DATA RECORDS =
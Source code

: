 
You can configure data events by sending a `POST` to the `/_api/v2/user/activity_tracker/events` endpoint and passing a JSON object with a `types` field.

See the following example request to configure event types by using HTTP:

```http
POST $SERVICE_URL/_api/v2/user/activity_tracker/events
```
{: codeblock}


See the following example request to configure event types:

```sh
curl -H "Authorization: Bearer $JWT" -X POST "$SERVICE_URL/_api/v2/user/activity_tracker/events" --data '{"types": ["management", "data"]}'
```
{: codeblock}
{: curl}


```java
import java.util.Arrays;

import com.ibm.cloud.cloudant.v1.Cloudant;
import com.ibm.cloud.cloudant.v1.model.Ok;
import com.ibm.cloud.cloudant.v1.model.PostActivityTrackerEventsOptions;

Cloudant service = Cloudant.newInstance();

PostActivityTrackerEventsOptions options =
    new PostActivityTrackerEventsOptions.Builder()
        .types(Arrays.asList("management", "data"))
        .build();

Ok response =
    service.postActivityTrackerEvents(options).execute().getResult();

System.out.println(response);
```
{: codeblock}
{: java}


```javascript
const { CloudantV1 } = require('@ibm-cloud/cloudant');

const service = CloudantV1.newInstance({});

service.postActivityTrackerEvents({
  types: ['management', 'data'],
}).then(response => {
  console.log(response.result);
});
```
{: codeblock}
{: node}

WORK REQUIRED =
Pull each line containing the word "Arrays" out of the data above.

SOLUTION TO THIS TASK =
import java.util.Arrays;
        .types(Arrays.asList("management", "data"))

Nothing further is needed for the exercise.